Pssst. Lean in. I wanna tell you a little secret and it works better if you’re closer to the screen. Go ahead. I’ll wait….
Okay, you ready?
Your buyers don’t really want to hear what you have to say. Well, maybe they do…but not until you hear what they have to say.
Here’s the biggest problem, though: They don’t know what to say. They need your help to get it off of their heart and into their mind and out of their mouth.
The person who helps couples articulate what they’re feeling and thinking is the one who wins the business more times than not.
That makes you a professional translator
And what’s the first thing a translator does? Listens. You have to hear – really really reallyyy hear – what your buyers and clients are telling you. It’s not as easy as you think. You have to do these things, generally in order, and do them all well.
1. Pay attention
Not just partial, but FULL attention. You’ve got to be 100% present in the moment.
Here are some things to do that help make that possible over the phone and in-person:
Block more than enough time
Find a fully private space
Turn off your phone’s notifications
Don’t sit in front of your computer while it’s on
Take notes with a pen and paper
2. Listen to what and how
The words people say are about as important as the way they say them. If you want to get really good at making couples feel heard you’ve got to notice the tone in their voices, the pauses during the conversation, the volume they use, the pace at which they speak.
All the things, not just the words.
3. Don’t judge
Yes, you, judgy-judgerton. You listen to a couple tell you about their ideas and then you’re like, “What. The…Are you kidding me?” Or you think, “That’s not an original idea to make your wedding unique. I’ve seen that three times this month!” Or, “Let me educate you (on how ignorant you are) about this thing (you have never done before).”
Stop that. Listen. Learn. Accept what they have to say as being the best they know at this time. Then work through it with them to get the results they want.
One of the best active listening techniques is to drill into what your couple is saying. For example, let’s say you’re a floral designer and you’re talking with a potential couple who says they want their wedding to be “romantic.” Ooooooh. Sounds great. You can do romantic.
But what does romantic mean to her? To him? And is that different from what it means to you.
So, ask a simple follow-up question: “What does ‘romantic’ mean to you?” or “Tell me more about what ‘romantic’ looks like when it comes to flowers.”
Doing this not only gets you the information you need (good for you) but also makes your couple fee heard (good for them and you).
When you put all these things together you’re likely to get the real needs behind the wants they first come to you with. You’ve paid attention to what they said, listened for the underlying motivation without judgement, and clarified what they’re telling you. Nice.
But before you move on you want to make sure you’ve got it all right.
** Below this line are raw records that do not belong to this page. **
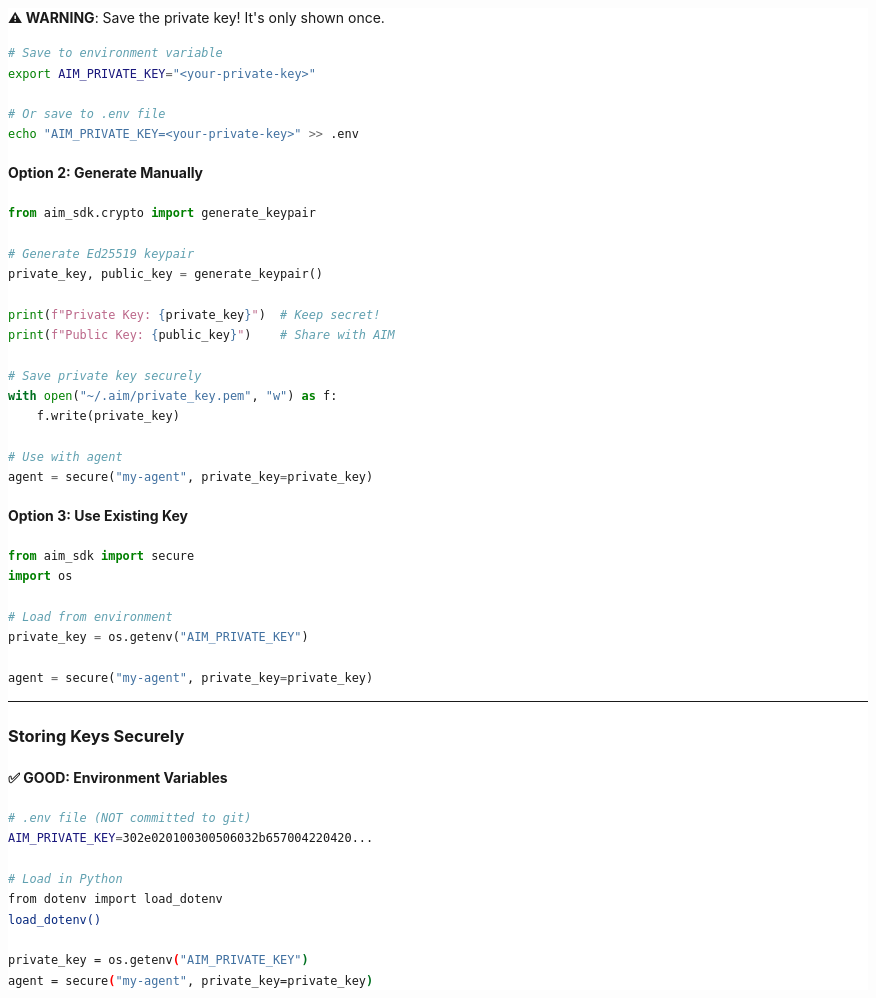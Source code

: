 **⚠️ WARNING**: Save the private key! It's only shown once.

```bash
# Save to environment variable
export AIM_PRIVATE_KEY="<your-private-key>"

# Or save to .env file
echo "AIM_PRIVATE_KEY=<your-private-key>" >> .env
```

#### Option 2: Generate Manually

```python
from aim_sdk.crypto import generate_keypair

# Generate Ed25519 keypair
private_key, public_key = generate_keypair()

print(f"Private Key: {private_key}")  # Keep secret!
print(f"Public Key: {public_key}")    # Share with AIM

# Save private key securely
with open("~/.aim/private_key.pem", "w") as f:
    f.write(private_key)

# Use with agent
agent = secure("my-agent", private_key=private_key)
```

#### Option 3: Use Existing Key

```python
from aim_sdk import secure
import os

# Load from environment
private_key = os.getenv("AIM_PRIVATE_KEY")

agent = secure("my-agent", private_key=private_key)
```

---

### Storing Keys Securely

#### ✅ GOOD: Environment Variables

```bash
# .env file (NOT committed to git)
AIM_PRIVATE_KEY=302e020100300506032b657004220420...

# Load in Python
from dotenv import load_dotenv
load_dotenv()

private_key = os.getenv("AIM_PRIVATE_KEY")
agent = secure("my-agent", private_key=private_key)
```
Like the clarifying request paraphrasing does multiple things at the same time – for you and your potential couple.
Makes sure you’ve got an accurate understanding of the information
Embeds it in your minds as you say it again
Shows them (again) they’re feeling heard and understood
6. Stay interested
When others talk are you listening, or thinking about what you’re going to say next? Uh-huh. Thought so. You’re probably thinking about it as you’re reading this sentence right now. How many times do you keep reading the words but all the while you’re not actually processing them? I know sometimes I have to go back and re-read entire paragraphs…
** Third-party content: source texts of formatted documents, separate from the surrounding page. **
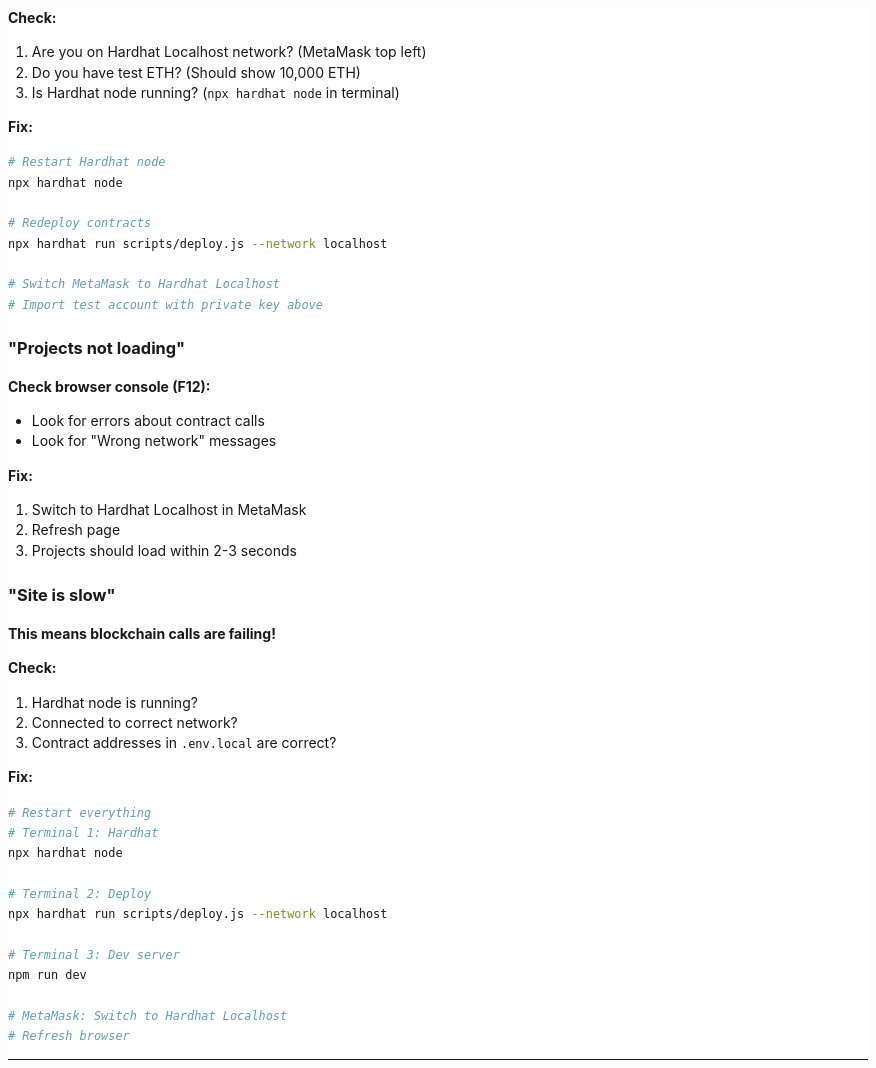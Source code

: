 **Check:**

1. Are you on Hardhat Localhost network? (MetaMask top left)
2. Do you have test ETH? (Should show 10,000 ETH)
3. Is Hardhat node running? (`npx hardhat node` in terminal)

**Fix:**

```bash
# Restart Hardhat node
npx hardhat node

# Redeploy contracts
npx hardhat run scripts/deploy.js --network localhost

# Switch MetaMask to Hardhat Localhost
# Import test account with private key above
```

### "Projects not loading"

**Check browser console (F12):**

- Look for errors about contract calls
- Look for "Wrong network" messages

**Fix:**

1. Switch to Hardhat Localhost in MetaMask
2. Refresh page
3. Projects should load within 2-3 seconds

### "Site is slow"

**This means blockchain calls are failing!**

**Check:**

1. Hardhat node is running?
2. Connected to correct network?
3. Contract addresses in `.env.local` are correct?

**Fix:**

```bash
# Restart everything
# Terminal 1: Hardhat
npx hardhat node

# Terminal 2: Deploy
npx hardhat run scripts/deploy.js --network localhost

# Terminal 3: Dev server
npm run dev

# MetaMask: Switch to Hardhat Localhost
# Refresh browser
```

---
Well, it’s the same with conversations – but you usually don’t ask people to repeat what they just said. Instead, you just nod your head and pretend like you heard it and try to infer from what they’re saying now what they said a second ago.
So stay interested. Tune in to every word they’re telling you. Don’t get in your head. Wait a moment to respond after they stop talking.
If you do, they’ll notice a difference in you as a potential vendor.
And you’ll notice a difference in your conversion rates.